Que lo logremos, es otra cosa; pero que es ésta la ruta frente a la plutocracia gobernante en Costa Rica, no lo dudamos.

Por favor, estimada y respetada persona lectora. Lea con detenimiento esta otra conclusión del señor Wahl, en su artículo ¿Es posible un nuevo sindicalismo clasista?:

“El desarrollo de nuestras estrategias es un desafío singular. Nuestros objetivos más amplios requerirán transformaciones sociales y económicas profundas, por lo que enfrentamos una lucha basada en el interés. En verdad, es una cuestión de poder. Por lo tanto, necesitaremos más sindicatos que sean capaces de luchar y que estén dispuestos a hacerlo. Tenemos que construir alianzas sociales más amplias. Serán necesarias la movilización masiva de las fuerzas sociales y la solidaridad mutua. Sin embargo, enfrentamos un problema, ya que sectores importantes del movimiento sindical internacional están presos en la trampa del diálogo social”.

Vean ustedes cómo, en el escenario costarricense de la actualidad, que es el de la altísima incidencia de la plutocracia gobernante, todavía tenemos corrientes sindicales presas de la trampa del diálogo social (aunque el autor lo habla refiriéndose al sindicalismo internacional). Por tanto, se necesita construir alianzas sociales más amplias; además de que se necesitan más sindicatos que sean capaces de luchar y que estén dispuestos a hacerlo.
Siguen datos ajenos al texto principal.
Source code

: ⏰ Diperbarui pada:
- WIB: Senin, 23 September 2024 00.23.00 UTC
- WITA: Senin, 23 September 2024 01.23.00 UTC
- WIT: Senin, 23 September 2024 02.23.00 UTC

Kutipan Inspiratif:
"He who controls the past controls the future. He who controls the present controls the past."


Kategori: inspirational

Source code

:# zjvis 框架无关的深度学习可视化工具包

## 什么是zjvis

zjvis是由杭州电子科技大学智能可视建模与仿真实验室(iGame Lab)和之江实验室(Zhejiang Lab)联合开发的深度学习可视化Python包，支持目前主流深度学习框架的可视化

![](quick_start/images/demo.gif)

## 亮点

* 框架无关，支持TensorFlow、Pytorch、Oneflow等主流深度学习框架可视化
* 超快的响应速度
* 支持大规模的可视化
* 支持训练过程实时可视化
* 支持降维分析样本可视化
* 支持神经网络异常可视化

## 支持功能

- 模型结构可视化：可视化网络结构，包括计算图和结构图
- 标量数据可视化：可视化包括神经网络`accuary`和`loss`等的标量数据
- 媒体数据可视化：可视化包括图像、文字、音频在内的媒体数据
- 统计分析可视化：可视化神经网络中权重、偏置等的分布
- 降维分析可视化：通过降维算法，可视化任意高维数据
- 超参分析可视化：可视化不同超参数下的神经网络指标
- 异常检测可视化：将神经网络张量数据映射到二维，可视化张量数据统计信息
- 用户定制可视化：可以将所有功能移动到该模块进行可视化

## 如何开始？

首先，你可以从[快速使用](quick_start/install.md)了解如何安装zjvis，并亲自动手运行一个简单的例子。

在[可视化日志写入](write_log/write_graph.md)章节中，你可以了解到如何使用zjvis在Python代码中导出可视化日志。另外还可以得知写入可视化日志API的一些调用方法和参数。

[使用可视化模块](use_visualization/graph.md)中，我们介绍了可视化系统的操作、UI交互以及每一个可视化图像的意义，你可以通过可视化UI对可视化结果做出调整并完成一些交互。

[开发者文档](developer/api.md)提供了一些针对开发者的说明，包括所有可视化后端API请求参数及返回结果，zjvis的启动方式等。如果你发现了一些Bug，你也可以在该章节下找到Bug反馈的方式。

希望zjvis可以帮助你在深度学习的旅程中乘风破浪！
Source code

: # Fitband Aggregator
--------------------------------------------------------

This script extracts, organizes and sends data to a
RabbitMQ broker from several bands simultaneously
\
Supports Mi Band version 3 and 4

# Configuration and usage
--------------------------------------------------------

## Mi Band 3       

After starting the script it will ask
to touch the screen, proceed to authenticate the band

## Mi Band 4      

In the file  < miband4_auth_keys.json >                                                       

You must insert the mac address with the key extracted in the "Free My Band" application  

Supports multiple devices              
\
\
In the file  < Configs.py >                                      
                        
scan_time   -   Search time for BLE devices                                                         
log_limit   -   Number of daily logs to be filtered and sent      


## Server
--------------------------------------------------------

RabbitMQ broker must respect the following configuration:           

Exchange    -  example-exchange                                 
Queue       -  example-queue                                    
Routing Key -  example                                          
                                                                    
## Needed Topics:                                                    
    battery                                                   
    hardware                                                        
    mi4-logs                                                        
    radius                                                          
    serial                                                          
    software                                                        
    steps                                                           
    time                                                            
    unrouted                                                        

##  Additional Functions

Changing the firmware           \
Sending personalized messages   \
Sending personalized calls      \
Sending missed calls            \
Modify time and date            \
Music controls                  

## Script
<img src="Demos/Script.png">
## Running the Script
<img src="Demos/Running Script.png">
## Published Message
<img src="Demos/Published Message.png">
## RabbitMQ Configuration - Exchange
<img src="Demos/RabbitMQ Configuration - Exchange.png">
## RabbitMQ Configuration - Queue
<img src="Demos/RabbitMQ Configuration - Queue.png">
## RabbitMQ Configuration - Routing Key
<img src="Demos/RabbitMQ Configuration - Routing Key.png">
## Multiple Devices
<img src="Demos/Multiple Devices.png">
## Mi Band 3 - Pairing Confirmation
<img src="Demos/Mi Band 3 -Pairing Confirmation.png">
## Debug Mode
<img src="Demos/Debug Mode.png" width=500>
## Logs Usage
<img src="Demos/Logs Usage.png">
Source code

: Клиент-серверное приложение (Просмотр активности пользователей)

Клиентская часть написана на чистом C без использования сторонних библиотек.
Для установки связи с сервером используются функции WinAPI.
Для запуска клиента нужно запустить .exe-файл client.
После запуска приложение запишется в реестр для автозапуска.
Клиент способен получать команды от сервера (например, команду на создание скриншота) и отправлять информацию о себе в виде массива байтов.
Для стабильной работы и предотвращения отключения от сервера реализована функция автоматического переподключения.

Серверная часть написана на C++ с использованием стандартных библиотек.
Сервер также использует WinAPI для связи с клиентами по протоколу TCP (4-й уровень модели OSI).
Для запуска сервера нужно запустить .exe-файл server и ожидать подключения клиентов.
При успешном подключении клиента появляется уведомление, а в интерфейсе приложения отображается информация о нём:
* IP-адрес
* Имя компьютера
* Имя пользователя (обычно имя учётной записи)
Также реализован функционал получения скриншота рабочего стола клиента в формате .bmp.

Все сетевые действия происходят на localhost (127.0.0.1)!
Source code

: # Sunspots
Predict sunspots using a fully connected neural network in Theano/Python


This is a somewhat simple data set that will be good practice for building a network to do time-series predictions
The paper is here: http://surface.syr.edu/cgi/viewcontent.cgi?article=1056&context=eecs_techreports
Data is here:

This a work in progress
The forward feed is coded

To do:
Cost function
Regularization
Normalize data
Atina, en consecuencia, el autor en su planteamiento en esta parte del comentario suyo al cual nos venimos refiriendo.

“¿Es posible un nuevo sindicalismo clasista?”, es la pregunta del artículo del señor Wahl.  Nuestra respuesta es ¡SÏ!

La violenta agresión político-económica y social de parte de la plutocracia costarricense gobernante en estos momentos, su control absoluto de la Casa Presidencial y del parlamento, así como la acción perversamente tóxica del periodismo de odio y sus matrices mediáticas principales; no permiten una acción sindical basada en la ideología de la concertación. Connotados colegas dirigentes sindicales han caído en la trampa del diálogo social.
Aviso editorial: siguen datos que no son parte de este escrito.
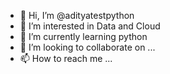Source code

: - 👋 Hi, I’m @adityatestpython
- 👀 I’m interested in Data and Cloud
- 🌱 I’m currently learning python
- 💞️ I’m looking to collaborate on ...
- 📫 How to reach me ...

<!---
adityatestpython/adityatestpython is a ✨ special ✨ repository because its `README.md` (this file) appears on your GitHub profile.
You can click the Preview link to take a look at your changes.
--->

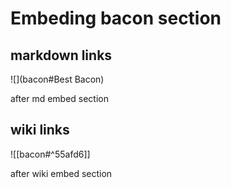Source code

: # Embeding bacon section


## markdown links

![](bacon#Best Bacon)

after md embed section

## wiki links

![[bacon#^55afd6]]

after wiki embed section

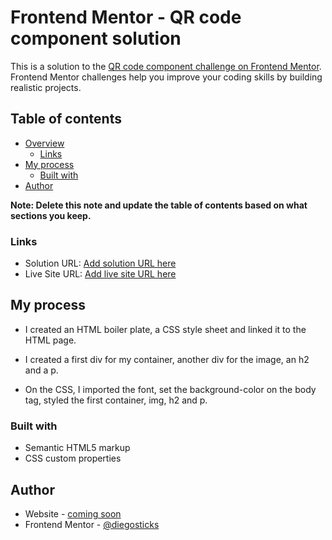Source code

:# Frontend Mentor - QR code component solution

This is a solution to the [QR code component challenge on Frontend Mentor](https://www.frontendmentor.io/challenges/qr-code-component-iux_sIO_H). Frontend Mentor challenges help you improve your coding skills by building realistic projects. 

## Table of contents

- [Overview](#overview)
  - [Links](#links)
- [My process](#my-process)
  - [Built with](#built-with)
- [Author](#author)

**Note: Delete this note and update the table of contents based on what sections you keep.**

### Links

- Solution URL: [Add solution URL here](https://your-solution-url.com)
- Live Site URL: [Add live site URL here](https://your-live-site-url.com)

## My process
-  I created an HTML boiler plate, a CSS style sheet and linked it to the HTML page.

- I created a first div for my container, another div for the image, an h2 and a p.

- On the CSS, I imported the font, set the background-color on the body tag, styled the first container, img, h2 and p.

### Built with

- Semantic HTML5 markup
- CSS custom properties

## Author

- Website - [coming soon](https://www.your-site.com)
- Frontend Mentor - [@diegosticks](https://www.frontendmentor.io/profile/diegosticks)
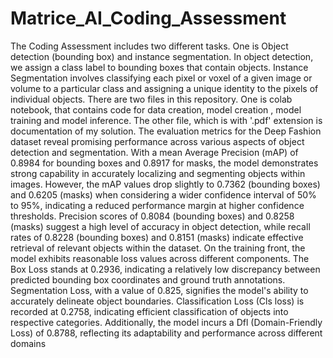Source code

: # Matrice_AI_Coding_Assessment
The Coding Assessment includes two different tasks. One is Object detection (bounding box) and instance segmentation. In object detection, we assign a class label to bounding boxes that contain objects. Instance Segmentation involves classifying each pixel or voxel of a given image or volume to a particular class and assigning a unique identity to the pixels of individual objects.
There are two files in this repository. One is colab notebook, that contains code for data creation, model creation , model training and model inference. The other file, which is with '.pdf' extension is documentation of my solution.
The evaluation metrics for the Deep Fashion dataset reveal promising performance across various aspects of object detection and segmentation. With a mean Average Precision (mAP) of 0.8984 for bounding boxes and 0.8917 for masks, the model demonstrates strong capability in accurately localizing and segmenting objects within images. However, the mAP values drop slightly to 0.7362 (bounding boxes) and 0.6205 (masks) when considering a wider confidence interval of 50% to 95%, indicating a reduced performance margin at higher confidence thresholds. Precision scores of 0.8084 (bounding boxes) and 0.8258 (masks) suggest a high level of accuracy in object detection, while recall rates of 0.8228 (bounding boxes) and 0.8151 (masks) indicate effective retrieval of relevant objects within the dataset.
On the training front, the model exhibits reasonable loss values across different components. The Box Loss stands at 0.2936, indicating a relatively low discrepancy between predicted bounding box coordinates and ground truth annotations. Segmentation Loss, with a value of 0.825, signifies the model's ability to accurately delineate object boundaries. Classification Loss (Cls loss) is recorded at 0.2758, indicating efficient classification of objects into respective categories. Additionally, the model incurs a Dfl (Domain-Friendly Loss) of 0.8788, reflecting its adaptability and performance across different domains
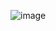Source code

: ![image](https://github.com/ilrexho2011/Project-EULER-Possible-Solutions-Problems-201_to_300/assets/61479363/94a2ea29-afb7-4528-b69a-a005d73d4b1f)

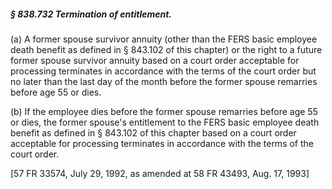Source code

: ##### § 838.732 Termination of entitlement. #####

(a) A former spouse survivor annuity (other than the FERS basic employee death benefit as defined in § 843.102 of this chapter) or the right to a future former spouse survivor annuity based on a court order acceptable for processing terminates in accordance with the terms of the court order but no later than the last day of the month before the former spouse remarries before age 55 or dies.

(b) If the employee dies before the former spouse remarries before age 55 or dies, the former spouse's entitlement to the FERS basic employee death benefit as defined in § 843.102 of this chapter based on a court order acceptable for processing terminates in accordance with the terms of the court order.

[57 FR 33574, July 29, 1992, as amended at 58 FR 43493, Aug. 17, 1993]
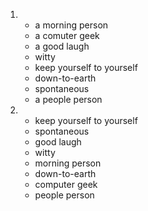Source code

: 1.
    - a morning person
    - a comuter geek
    - a good laugh
    - witty
    - keep yourself to yourself
    - down-to-earth
    - spontaneous
    - a people person

2.
    - keep yourself to yourself
    - spontaneous
    - good laugh
    - witty
    - morning person
    - down-to-earth
    - computer geek
    - people person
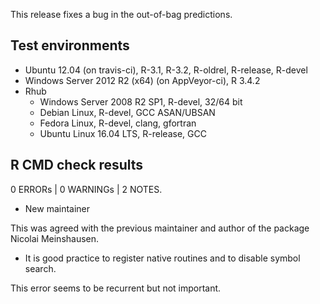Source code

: This release fixes a bug in the out-of-bag predictions.

## Test environments

* Ubuntu 12.04 (on travis-ci), R-3.1, R-3.2, R-oldrel, R-release, R-devel
* Windows Server 2012 R2 (x64) (on AppVeyor-ci), R 3.4.2
* Rhub
  * Windows Server 2008 R2 SP1, R-devel, 32/64 bit
  * Debian Linux, R-devel, GCC ASAN/UBSAN
  * Fedora Linux, R-devel, clang, gfortran
  * Ubuntu Linux 16.04 LTS, R-release, GCC


## R CMD check results

0 ERRORs | 0 WARNINGs | 2 NOTES.

* New maintainer

This was agreed with the previous maintainer and author of the package Nicolai Meinshausen. 

* It is good practice to register native routines and to disable symbol
search.

This error seems to be recurrent but not important.


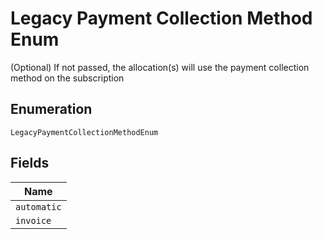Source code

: 
# Legacy Payment Collection Method Enum

(Optional) If not passed, the allocation(s) will use the payment collection method on the subscription

## Enumeration

`LegacyPaymentCollectionMethodEnum`

## Fields

| Name |
|  --- |
| `automatic` |
| `invoice` |

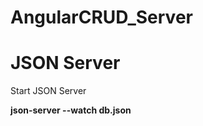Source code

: # AngularCRUD_Server

<h1>JSON Server</h1>
<p>Start JSON Server</p>
<p><strong>json-server --watch db.json</strong></p>
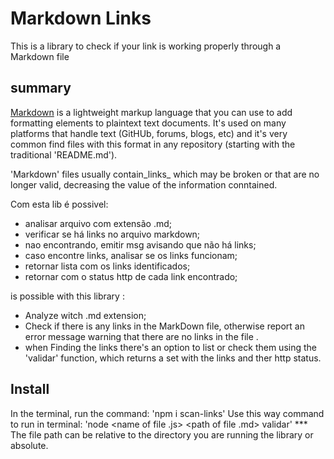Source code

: # Markdown Links

This is a library to check if your link is working properly through a Markdown file
## summary 
[Markdown](https://pt.wikipedia.org/wiki/Markdown) is a lightweight markup language
that you can use to add formatting elements to plaintext text documents. It's used on 
many platforms that handle text (GitHUb, forums, blogs, etc) and it's very common 
find files with this format in any repository (starting with the traditional 'README.md').

'Markdown' files usually contain_links_ which may be broken or that are no longer 
valid, decreasing the value of the information conntained.

Com esta lib é possivel:
- analisar arquivo com extensão .md;
- verificar se há links no arquivo markdown;
- nao encontrando, emitir msg avisando que não há links;
- caso encontre links, analisar se os links funcionam;
- retornar lista com os links identificados;
- retornar com o status http de cada link encontrado;


is possible with this library :
- Analyze witch .md extension;
- Check if there is any links in the MarkDown file, otherwise report an error message warning
that there are no links in the file .
- when Finding the links there's  an option to list or check them
using the 'validar' function, which returns a set with the links and ther http status.

## Install
In the terminal, run the command:
'npm i scan-links'
Use this way command to run in terminal:
'node <name of  file .js> <path of file .md> validar'
*** The file path can be relative to the directory you are running the library or absolute.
Ese nuevo sindicalismo clasista, en nuestro criterio, tiene que ver con la necesidad de la organización para la lucha de una amplia variedad de sectores, incluido micro-pequeños y hasta mediano empresariales, que la plutocracia gobernante  excluye, humilla, liquida y mata.
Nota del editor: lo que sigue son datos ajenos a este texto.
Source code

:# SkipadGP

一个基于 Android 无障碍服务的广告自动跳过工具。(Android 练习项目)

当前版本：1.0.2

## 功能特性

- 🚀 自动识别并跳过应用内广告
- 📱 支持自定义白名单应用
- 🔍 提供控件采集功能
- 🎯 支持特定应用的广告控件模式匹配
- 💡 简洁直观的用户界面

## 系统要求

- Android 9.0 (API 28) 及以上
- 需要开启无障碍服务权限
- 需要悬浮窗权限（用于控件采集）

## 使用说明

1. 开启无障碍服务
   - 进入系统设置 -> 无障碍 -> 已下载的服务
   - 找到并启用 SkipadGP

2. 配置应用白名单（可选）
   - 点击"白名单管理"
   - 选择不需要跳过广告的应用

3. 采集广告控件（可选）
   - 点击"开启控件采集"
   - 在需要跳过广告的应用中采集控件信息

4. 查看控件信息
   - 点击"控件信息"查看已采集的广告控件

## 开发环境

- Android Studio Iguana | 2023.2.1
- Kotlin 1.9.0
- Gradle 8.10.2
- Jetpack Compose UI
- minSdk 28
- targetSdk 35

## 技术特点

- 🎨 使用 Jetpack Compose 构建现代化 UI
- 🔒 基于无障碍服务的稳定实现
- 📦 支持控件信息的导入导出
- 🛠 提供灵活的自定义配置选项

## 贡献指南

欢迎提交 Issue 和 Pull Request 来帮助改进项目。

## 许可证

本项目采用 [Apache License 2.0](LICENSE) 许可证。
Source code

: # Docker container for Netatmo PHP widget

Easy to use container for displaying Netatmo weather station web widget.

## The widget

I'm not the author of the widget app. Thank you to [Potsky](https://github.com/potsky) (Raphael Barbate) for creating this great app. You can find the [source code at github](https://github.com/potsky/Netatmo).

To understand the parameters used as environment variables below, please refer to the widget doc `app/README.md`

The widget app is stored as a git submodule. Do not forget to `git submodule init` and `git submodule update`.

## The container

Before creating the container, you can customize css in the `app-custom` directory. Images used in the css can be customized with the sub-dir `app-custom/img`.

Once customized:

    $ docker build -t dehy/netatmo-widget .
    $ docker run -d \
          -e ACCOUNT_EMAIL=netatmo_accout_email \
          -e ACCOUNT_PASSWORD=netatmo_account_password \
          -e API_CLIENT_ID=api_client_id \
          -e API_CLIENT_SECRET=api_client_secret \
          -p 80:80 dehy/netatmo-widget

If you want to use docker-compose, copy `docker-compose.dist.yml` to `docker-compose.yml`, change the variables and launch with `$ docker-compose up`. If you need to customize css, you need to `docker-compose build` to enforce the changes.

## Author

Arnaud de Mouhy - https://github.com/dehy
Es ese nuevo sindicalismo clasista que abre sus puertas para tales sectores excluidos, ya no solamente para fortalecerse a sí mismo; sino para el fortalecimiento colectivo de las clases y sectores que no cuentan en el nuevo esquema de organización estatal y de distribución de la riqueza que está imponiendo esa plutocracia reinante y sus servidores ideológico-políticos, así como sus mercaderes de la toxicidad mediática.